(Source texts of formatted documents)

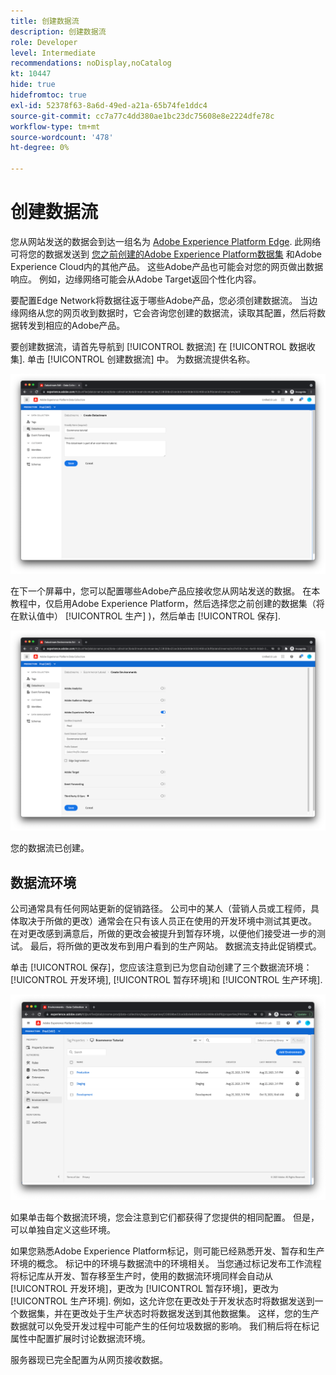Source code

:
 ```yaml
---
title: 创建数据流
description: 创建数据流
role: Developer
level: Intermediate
recommendations: noDisplay,noCatalog
kt: 10447
hide: true
hidefromtoc: true
exl-id: 52378f63-8a6d-49ed-a21a-65b74fe1ddc4
source-git-commit: cc7a77c4dd380ae1bc23dc75608e8e2224dfe78c
workflow-type: tm+mt
source-wordcount: '478'
ht-degree: 0%

---
```


# 创建数据流

您从网站发送的数据会到达一组名为 [Adobe Experience Platform Edge](https://business.adobe.com/products/experience-platform/experience-platform-edge-network.html). 此网络可将您的数据发送到 [您之前创建的Adobe Experience Platform数据集](create-a-schema.md) 和Adobe Experience Cloud内的其他产品。 这些Adobe产品也可能会对您的网页做出数据响应。 例如，边缘网络可能会从Adobe Target返回个性化内容。

要配置Edge Network将数据往返于哪些Adobe产品，您必须创建数据流。 当边缘网络从您的网页收到数据时，它会咨询您创建的数据流，读取其配置，然后将数据转发到相应的Adobe产品。

要创建数据流，请首先导航到 [!UICONTROL 数据流] 在 [!UICONTROL 数据收集]. 单击 [!UICONTROL 创建数据流] 中。 为数据流提供名称。

![数据流名称和描述](../../../assets/implementation-strategy/datastream-name-description.png)

在下一个屏幕中，您可以配置哪些Adobe产品应接收您从网站发送的数据。 在本教程中，仅启用Adobe Experience Platform，然后选择您之前创建的数据集（将在默认值中） [!UICONTROL 生产] )，然后单击 [!UICONTROL 保存].

![数据流产品配置](../../../assets/implementation-strategy/datastream-product-configuration.png)

您的数据流已创建。

## 数据流环境

公司通常具有任何网站更新的促销路径。 公司中的某人（营销人员或工程师，具体取决于所做的更改）通常会在只有该人员正在使用的开发环境中测试其更改。 在对更改感到满意后，所做的更改会被提升到暂存环境，以便他们接受进一步的测试。 最后，将所做的更改发布到用户看到的生产网站。 数据流支持此促销模式。

单击 [!UICONTROL 保存]，您应该注意到已为您自动创建了三个数据流环境： [!UICONTROL 开发环境], [!UICONTROL 暂存环境]和 [!UICONTROL 生产环境].

![数据流环境](../../../assets/implementation-strategy/datastream-environments.png)

如果单击每个数据流环境，您会注意到它们都获得了您提供的相同配置。 但是，可以单独自定义这些环境。

如果您熟悉Adobe Experience Platform标记，则可能已经熟悉开发、暂存和生产环境的概念。 标记中的环境与数据流中的环境相关。 当您通过标记发布工作流程将标记库从开发、暂存移至生产时，使用的数据流环境同样会自动从 [!UICONTROL 开发环境]，更改为 [!UICONTROL 暂存环境]，更改为 [!UICONTROL 生产环境]. 例如，这允许您在更改处于开发状态时将数据发送到一个数据集，并在更改处于生产状态时将数据发送到其他数据集。 这样，您的生产数据就可以免受开发过程中可能产生的任何垃圾数据的影响。 我们稍后将在标记属性中配置扩展时讨论数据流环境。

服务器现已完全配置为从网页接收数据。
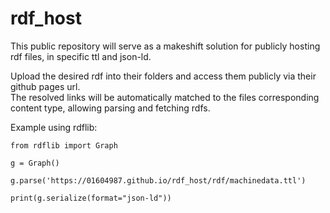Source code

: # rdf_host
This public repository will serve as a makeshift solution for publicly hosting rdf files, in specific ttl and json-ld.

Upload the desired rdf into their folders and access them publicly via their github pages url.<br>
The resolved links will be automatically matched to the files corresponding content type, allowing parsing and fetching rdfs.

Example using rdflib:
```
from rdflib import Graph

g = Graph()

g.parse('https://01604987.github.io/rdf_host/rdf/machinedata.ttl')
    
print(g.serialize(format="json-ld"))
```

**TRY IT:**
Return every record exactly, minus the pictures.

**SOLUTION TO THIS TASK:**
Source code

:
 ```yaml
---
title: 创建数据流
description: 创建数据流
role: Developer
level: Intermediate
recommendations: noDisplay,noCatalog
kt: 10447
hide: true
hidefromtoc: true
exl-id: 52378f63-8a6d-49ed-a21a-65b74fe1ddc4
source-git-commit: cc7a77c4dd380ae1bc23dc75608e8e2224dfe78c
workflow-type: tm+mt
source-wordcount: '478'
ht-degree: 0%

---
```


# 创建数据流

您从网站发送的数据会到达一组名为 [Adobe Experience Platform Edge](https://business.adobe.com/products/experience-platform/experience-platform-edge-network.html). 此网络可将您的数据发送到 [您之前创建的Adobe Experience Platform数据集](create-a-schema.md) 和Adobe Experience Cloud内的其他产品。 这些Adobe产品也可能会对您的网页做出数据响应。 例如，边缘网络可能会从Adobe Target返回个性化内容。

要配置Edge Network将数据往返于哪些Adobe产品，您必须创建数据流。 当边缘网络从您的网页收到数据时，它会咨询您创建的数据流，读取其配置，然后将数据转发到相应的Adobe产品。

要创建数据流，请首先导航到 [!UICONTROL 数据流] 在 [!UICONTROL 数据收集]. 单击 [!UICONTROL 创建数据流] 中。 为数据流提供名称。

![数据流名称和描述](../../../assets/implementation-strategy/datastream-name-description.png)

在下一个屏幕中，您可以配置哪些Adobe产品应接收您从网站发送的数据。 在本教程中，仅启用Adobe Experience Platform，然后选择您之前创建的数据集（将在默认值中） [!UICONTROL 生产] )，然后单击 [!UICONTROL 保存].

![数据流产品配置](../../../assets/implementation-strategy/datastream-product-configuration.png)

您的数据流已创建。

## 数据流环境

公司通常具有任何网站更新的促销路径。 公司中的某人（营销人员或工程师，具体取决于所做的更改）通常会在只有该人员正在使用的开发环境中测试其更改。 在对更改感到满意后，所做的更改会被提升到暂存环境，以便他们接受进一步的测试。 最后，将所做的更改发布到用户看到的生产网站。 数据流支持此促销模式。

单击 [!UICONTROL 保存]，您应该注意到已为您自动创建了三个数据流环境： [!UICONTROL 开发环境], [!UICONTROL 暂存环境]和 [!UICONTROL 生产环境].

![数据流环境](../../../assets/implementation-strategy/datastream-environments.png)

如果单击每个数据流环境，您会注意到它们都获得了您提供的相同配置。 但是，可以单独自定义这些环境。

如果您熟悉Adobe Experience Platform标记，则可能已经熟悉开发、暂存和生产环境的概念。 标记中的环境与数据流中的环境相关。 当您通过标记发布工作流程将标记库从开发、暂存移至生产时，使用的数据流环境同样会自动从 [!UICONTROL 开发环境]，更改为 [!UICONTROL 暂存环境]，更改为 [!UICONTROL 生产环境]. 例如，这允许您在更改处于开发状态时将数据发送到一个数据集，并在更改处于生产状态时将数据发送到其他数据集。 这样，您的生产数据就可以免受开发过程中可能产生的任何垃圾数据的影响。 我们稍后将在标记属性中配置扩展时讨论数据流环境。

服务器现已完全配置为从网页接收数据。
Source code

: # rdf_host
This public repository will serve as a makeshift solution for publicly hosting rdf files, in specific ttl and json-ld.

Upload the desired rdf into their folders and access them publicly via their github pages url.<br>
The resolved links will be automatically matched to the files corresponding content type, allowing parsing and fetching rdfs.

Example using rdflib:
```
from rdflib import Graph

g = Graph()

g.parse('https://01604987.github.io/rdf_host/rdf/machinedata.ttl')
    
print(g.serialize(format="json-ld"))
```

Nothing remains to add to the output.